A few weeks ago, a constituent of mine in the University District who recently relocated from New York City told me that he had a harder time finding a contractor, and it cost more for the remodel on his house, here than it would have in New York.
Here in little old Missoula, Montana?
Well, it all relates back to the core issue of workforce development in the trades, which is one of the factors (of which there are many) that contribute to our affordable housing crisis. Following presentations to City Council by the Department of Labor, several unions and several contractors regarding the value of incorporating registered apprentices on public works projects, City Councilor Heather Harp and I took up this issue.

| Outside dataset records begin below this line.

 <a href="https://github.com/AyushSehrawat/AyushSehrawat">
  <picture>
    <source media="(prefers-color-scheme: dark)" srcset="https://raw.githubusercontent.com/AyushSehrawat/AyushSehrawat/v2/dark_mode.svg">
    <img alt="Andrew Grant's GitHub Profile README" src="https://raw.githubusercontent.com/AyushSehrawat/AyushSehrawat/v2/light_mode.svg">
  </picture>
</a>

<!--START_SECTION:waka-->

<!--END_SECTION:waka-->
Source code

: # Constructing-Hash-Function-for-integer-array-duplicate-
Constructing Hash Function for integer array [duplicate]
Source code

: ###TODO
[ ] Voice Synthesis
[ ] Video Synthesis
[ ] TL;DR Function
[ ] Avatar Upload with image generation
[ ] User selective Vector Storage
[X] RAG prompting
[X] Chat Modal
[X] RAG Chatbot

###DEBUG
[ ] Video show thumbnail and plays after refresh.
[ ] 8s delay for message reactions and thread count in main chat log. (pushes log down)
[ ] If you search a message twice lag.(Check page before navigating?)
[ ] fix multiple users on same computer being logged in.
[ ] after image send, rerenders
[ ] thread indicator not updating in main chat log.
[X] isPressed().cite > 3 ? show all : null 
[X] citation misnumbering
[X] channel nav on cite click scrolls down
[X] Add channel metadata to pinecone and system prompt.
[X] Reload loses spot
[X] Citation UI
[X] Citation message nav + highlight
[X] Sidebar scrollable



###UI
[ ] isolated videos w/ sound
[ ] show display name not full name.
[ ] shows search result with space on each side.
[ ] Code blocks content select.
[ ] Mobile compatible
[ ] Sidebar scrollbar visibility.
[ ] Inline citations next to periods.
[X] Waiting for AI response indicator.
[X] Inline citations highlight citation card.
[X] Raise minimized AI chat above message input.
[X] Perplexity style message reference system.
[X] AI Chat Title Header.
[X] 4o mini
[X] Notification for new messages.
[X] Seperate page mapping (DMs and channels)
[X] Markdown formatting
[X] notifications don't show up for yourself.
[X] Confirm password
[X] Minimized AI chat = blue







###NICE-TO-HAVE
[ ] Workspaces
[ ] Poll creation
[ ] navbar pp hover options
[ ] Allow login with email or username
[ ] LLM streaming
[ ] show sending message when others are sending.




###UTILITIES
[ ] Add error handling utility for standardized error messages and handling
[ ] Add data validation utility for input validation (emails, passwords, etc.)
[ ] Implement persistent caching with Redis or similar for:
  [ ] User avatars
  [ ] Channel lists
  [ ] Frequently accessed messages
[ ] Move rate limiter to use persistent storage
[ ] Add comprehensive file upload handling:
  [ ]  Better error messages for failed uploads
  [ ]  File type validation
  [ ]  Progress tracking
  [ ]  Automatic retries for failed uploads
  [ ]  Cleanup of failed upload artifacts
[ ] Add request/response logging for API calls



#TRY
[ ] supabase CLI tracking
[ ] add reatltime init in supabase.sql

Heather and I worked on this issue for almost a year and had several listening sessions with many contractors. While some contractors are utilizing the state’s registered apprenticeship programs, for various reasons many are not. Many contractors are so busy they are just trying to make it day to day, week by week, with little time to strategize for the future.
In addition, Missoula College has been through a period of reinvention for the last several years, and is just now starting to pivot toward the future with a comprehensive plan to teach the trades. Also, Missoula County Public Schools (MCPS) recently hired a full-time apprenticeship coordinator (for not only the trades, but also other occupations) and would like to engage more.

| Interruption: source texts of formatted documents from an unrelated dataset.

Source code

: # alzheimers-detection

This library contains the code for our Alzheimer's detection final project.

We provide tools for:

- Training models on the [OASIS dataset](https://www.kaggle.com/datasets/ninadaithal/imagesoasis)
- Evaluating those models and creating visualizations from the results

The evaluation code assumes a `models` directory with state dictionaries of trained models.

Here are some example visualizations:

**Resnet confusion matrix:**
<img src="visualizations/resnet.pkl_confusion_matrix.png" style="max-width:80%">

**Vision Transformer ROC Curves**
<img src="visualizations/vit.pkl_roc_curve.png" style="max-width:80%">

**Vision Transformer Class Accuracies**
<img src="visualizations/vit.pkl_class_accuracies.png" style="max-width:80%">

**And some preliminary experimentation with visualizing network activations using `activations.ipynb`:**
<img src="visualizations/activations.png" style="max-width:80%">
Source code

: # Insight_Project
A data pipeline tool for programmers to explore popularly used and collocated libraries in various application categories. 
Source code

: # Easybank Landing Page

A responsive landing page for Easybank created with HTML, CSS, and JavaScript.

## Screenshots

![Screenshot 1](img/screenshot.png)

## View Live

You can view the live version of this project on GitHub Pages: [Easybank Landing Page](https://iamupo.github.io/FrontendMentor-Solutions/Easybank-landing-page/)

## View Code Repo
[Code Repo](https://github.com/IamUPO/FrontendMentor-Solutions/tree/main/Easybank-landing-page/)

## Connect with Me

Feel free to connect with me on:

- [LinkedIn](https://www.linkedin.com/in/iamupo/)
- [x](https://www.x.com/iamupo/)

The hope is to create more communication and networking in Missoula between these entities regarding workforce recruitment. Some of the bigger contractors in Missoula have their own in-house registered apprentice programs, but many other contractors do not and train new workers on an as-needed basis.
On Monday night, June 17, the Missoula City Council passed a resolution that addresses workforce shortages in the trades. Specifically, any public investment infrastructure projects done by the city that will cost $500,000 or more will have an incentive for contractors with registered apprentices. Contractors who demonstrate that 10 percent of the workforce they will put on the job are registered apprentices will receive a 5 percent bid preference. This means they bid the job, but their bid is considered to be lowered by 5 percent in order to be more competitive, yet they will get paid the full bid amount.

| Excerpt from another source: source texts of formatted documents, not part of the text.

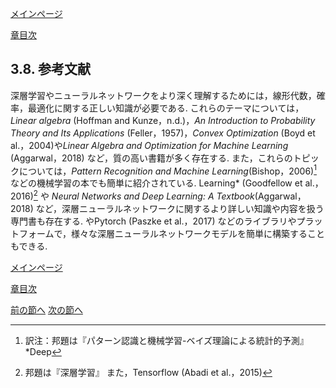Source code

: [メインページ](../../index.markdown)

[章目次](./chap3.md)
## 3.8. 参考文献

深層学習やニューラルネットワークをより深く理解するためには，線形代数，確率，最適化に関する正しい知識が必要である.
これらのテーマについては，*Linear algebra* (Hoffman and
Kunze，n.d.)，*An Introduction to Probability Theory and Its
Applications* (Feller，1957)，*Convex Optimization* (Boyd et
al.，2004)や*Linear Algebra and Optimization for Machine Learning*
(Aggarwal，2018) など，質の高い書籍が多く存在する.
また，これらのトピックについては，*Pattern Recognition and Machine
Learning*(Bishop，2006)[^3]
などの機械学習の本でも簡単に紹介されている. 
Learning* (Goodfellow et al.，2016)[^4] や *Neural Networks and Deep
Learning: A Textbook*(Aggarwal，2018)
など，深層ニューラルネットワークに関するより詳しい知識や内容を扱う専門書も存在する.
やPytorch (Paszke et al.，2017)
などのライブラリやプラットフォームで，様々な深層ニューラルネットワークモデルを簡単に構築することもできる.


[メインページ](../../index.markdown)

[章目次](./chap3.md)

[前の節へ](./subsection_07.md) [次の節へ](./subsection_09.md)

[^3]: 訳注：邦題は『パターン認識と機械学習-ベイズ理論による統計的予測』 *Deep
[^4]: 邦題は『深層学習』 また，Tensorflow (Abadi et al.，2015)
[^1]: 訳注：線形変換と平行移動の組み合わせ．本文中で記載しているようにこの変換は $\hat{\mathbf{y}}=\mathbf{W h}+\mathbf{b}$ のような形式で表すことができる．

This bidding preference incentivizes contractors to engage with the Montana Department of Labor to start their own registered apprentice program within their company. However, if no bids from contractors with registered apprentices are received, the bidding process proceeds per the usual and the job is awarded.
Our resolution is a small step forward to address the workforce shortage. Montana, like the rest of the country, is experiencing a severe workforce shortage in the trades. This has come about for various reasons, including demographics as the older generation retires, the 2008 recession which forced many out of the trades due to lack of work and those workers never returned, and a cultural shift among young people, including wanting to make an impact on the world, seeking employment in the tech sector and not wanting to get dirty on the job. The bottom line is that, as our older generation retires from the trades, we are already woefully behind in filling those slots – and it will only get worse.
Yet as a city councilor, I consistently hear the refrain that Missoulians need better-paying jobs with health insurance and retirement benefits. Working in the trades as a registered apprentice is an excellent career path to eventually have a good-paying job with benefits sufficient to support a family and buy a house in Missoula (hallelujah!) Hard work? Absolutely, but worth it and it provides workers with an honest and substantive way to earn a living.
Working as a registered apprentice means receiving excellent training from the bottom up, promoting comprehensive safety training, and finally it results in no student loans since you earn as you learn. Also, if a worker completes a registered apprenticeship, their experience and seniority will be recognized and rewarded in other states. Nowadays, most people relocate several times during their lifetime, and as a registered apprentice, their earnings in a new community will reflect their experience and training.
The resolution passed by the City Council in no way completely solves this problem, but is a small nudge to incentivize contractors to recruit people into the trades, and to do it in a safety oriented, structured way that benefits both employer and employee. Government has limited tools, but this is a small step in the right direction.
The much bigger conversation is to engage our community of Missoula in acknowledging the lack of workforce and to work together to address it. It means talking to our youth and educating them on the benefits of going into the trades, and working with MCPS and Missoula College to connect, communicate with, and recruit kids to pursue these careers. Additionally, Missoula Economic Partnership is taking an active role in facilitating communication on this issue, as the lack of workforce in the trades impacts Missoula’s business development in general. If Missoula has a coordinated effort on all fronts to promote workforce recruitment, our community will be better off.
Gwen Jones is a Ward 3 city councilor for the city of Missoula.